* **Your task**
Exact copy, no pictures: return only the lines below from the line with "- Perguntas adaptadas ao nível do usuário" up to and including the line with "- OWASP password".
:: Data for processing
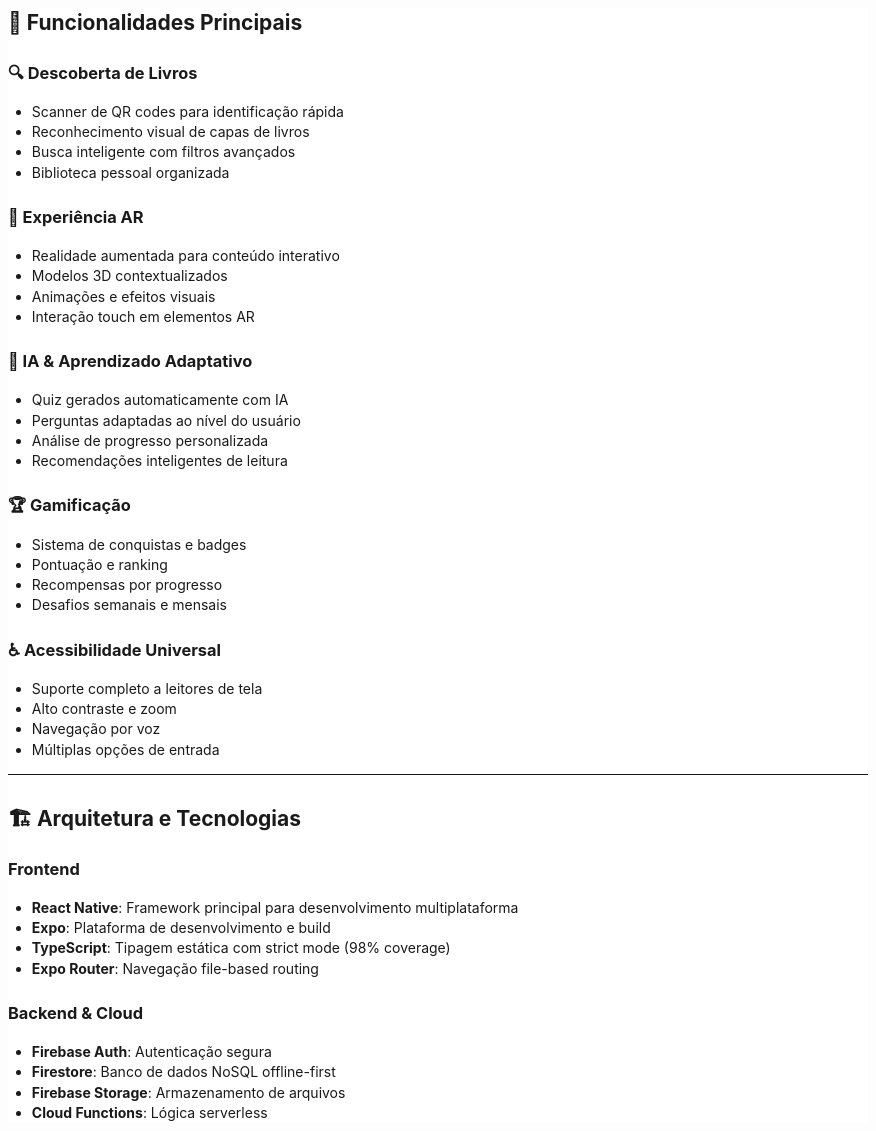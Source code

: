 
## 📱 **Funcionalidades Principais**

### **🔍 Descoberta de Livros**
- Scanner de QR codes para identificação rápida
- Reconhecimento visual de capas de livros
- Busca inteligente com filtros avançados
- Biblioteca pessoal organizada

### **🔮 Experiência AR**
- Realidade aumentada para conteúdo interativo
- Modelos 3D contextualizados
- Animações e efeitos visuais
- Interação touch em elementos AR

### **🤖 IA & Aprendizado Adaptativo**
- Quiz gerados automaticamente com IA
- Perguntas adaptadas ao nível do usuário
- Análise de progresso personalizada
- Recomendações inteligentes de leitura

### **🏆 Gamificação**
- Sistema de conquistas e badges
- Pontuação e ranking
- Recompensas por progresso
- Desafios semanais e mensais

### **♿ Acessibilidade Universal**
- Suporte completo a leitores de tela
- Alto contraste e zoom
- Navegação por voz
- Múltiplas opções de entrada

---

## 🏗️ **Arquitetura e Tecnologias**

### **Frontend**
- **React Native**: Framework principal para desenvolvimento multiplataforma
- **Expo**: Plataforma de desenvolvimento e build
- **TypeScript**: Tipagem estática com strict mode (98% coverage)
- **Expo Router**: Navegação file-based routing

### **Backend & Cloud**
- **Firebase Auth**: Autenticação segura
- **Firestore**: Banco de dados NoSQL offline-first
- **Firebase Storage**: Armazenamento de arquivos
- **Cloud Functions**: Lógica serverless
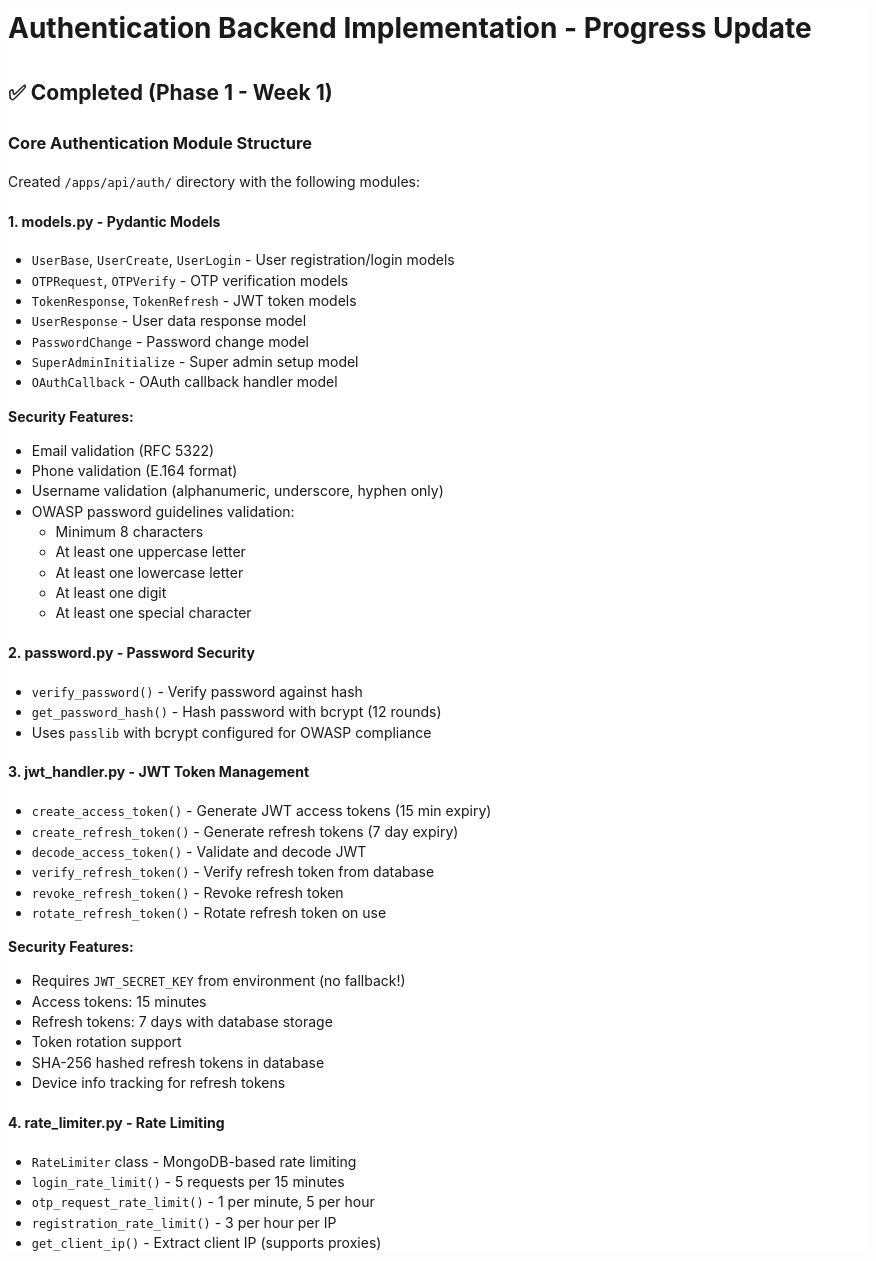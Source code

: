 # Authentication Backend Implementation - Progress Update

## ✅ Completed (Phase 1 - Week 1)

### Core Authentication Module Structure
Created `/apps/api/auth/` directory with the following modules:

#### 1. **models.py** - Pydantic Models
- `UserBase`, `UserCreate`, `UserLogin` - User registration/login models
- `OTPRequest`, `OTPVerify` - OTP verification models
- `TokenResponse`, `TokenRefresh` - JWT token models
- `UserResponse` - User data response model
- `PasswordChange` - Password change model
- `SuperAdminInitialize` - Super admin setup model
- `OAuthCallback` - OAuth callback handler model

**Security Features:**
- Email validation (RFC 5322)
- Phone validation (E.164 format)
- Username validation (alphanumeric, underscore, hyphen only)
- OWASP password guidelines validation:
  - Minimum 8 characters
  - At least one uppercase letter
  - At least one lowercase letter
  - At least one digit
  - At least one special character

#### 2. **password.py** - Password Security
- `verify_password()` - Verify password against hash
- `get_password_hash()` - Hash password with bcrypt (12 rounds)
- Uses `passlib` with bcrypt configured for OWASP compliance

#### 3. **jwt_handler.py** - JWT Token Management
- `create_access_token()` - Generate JWT access tokens (15 min expiry)
- `create_refresh_token()` - Generate refresh tokens (7 day expiry)
- `decode_access_token()` - Validate and decode JWT
- `verify_refresh_token()` - Verify refresh token from database
- `revoke_refresh_token()` - Revoke refresh token
- `rotate_refresh_token()` - Rotate refresh token on use

**Security Features:**
- Requires `JWT_SECRET_KEY` from environment (no fallback!)
- Access tokens: 15 minutes
- Refresh tokens: 7 days with database storage
- Token rotation support
- SHA-256 hashed refresh tokens in database
- Device info tracking for refresh tokens

#### 4. **rate_limiter.py** - Rate Limiting
- `RateLimiter` class - MongoDB-based rate limiting
- `login_rate_limit()` - 5 requests per 15 minutes
- `otp_request_rate_limit()` - 1 per minute, 5 per hour
- `registration_rate_limit()` - 3 per hour per IP
- `get_client_ip()` - Extract client IP (supports proxies)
::::
* **Solution for this problem**
- Perguntas adaptadas ao nível do usuário
- Análise de progresso personalizada
- Recomendações inteligentes de leitura

### **🏆 Gamificação**
- Sistema de conquistas e badges
- Pontuação e ranking
- Recompensas por progresso
- Desafios semanais e mensais

### **♿ Acessibilidade Universal**
- Suporte completo a leitores de tela
- Alto contraste e zoom
- Navegação por voz
- Múltiplas opções de entrada

---

## 🏗️ **Arquitetura e Tecnologias**

### **Frontend**
- **React Native**: Framework principal para desenvolvimento multiplataforma
- **Expo**: Plataforma de desenvolvimento e build
- **TypeScript**: Tipagem estática com strict mode (98% coverage)
- **Expo Router**: Navegação file-based routing

### **Backend & Cloud**
- **Firebase Auth**: Autenticação segura
- **Firestore**: Banco de dados NoSQL offline-first
- **Firebase Storage**: Armazenamento de arquivos
- **Cloud Functions**: Lógica serverless
Source code

: # Authentication Backend Implementation - Progress Update

## ✅ Completed (Phase 1 - Week 1)

### Core Authentication Module Structure
Created `/apps/api/auth/` directory with the following modules:

#### 1. **models.py** - Pydantic Models
- `UserBase`, `UserCreate`, `UserLogin` - User registration/login models
- `OTPRequest`, `OTPVerify` - OTP verification models
- `TokenResponse`, `TokenRefresh` - JWT token models
- `UserResponse` - User data response model
- `PasswordChange` - Password change model
- `SuperAdminInitialize` - Super admin setup model
- `OAuthCallback` - OAuth callback handler model

**Security Features:**
- Email validation (RFC 5322)
- Phone validation (E.164 format)
- Username validation (alphanumeric, underscore, hyphen only)
- OWASP password guidelines validation:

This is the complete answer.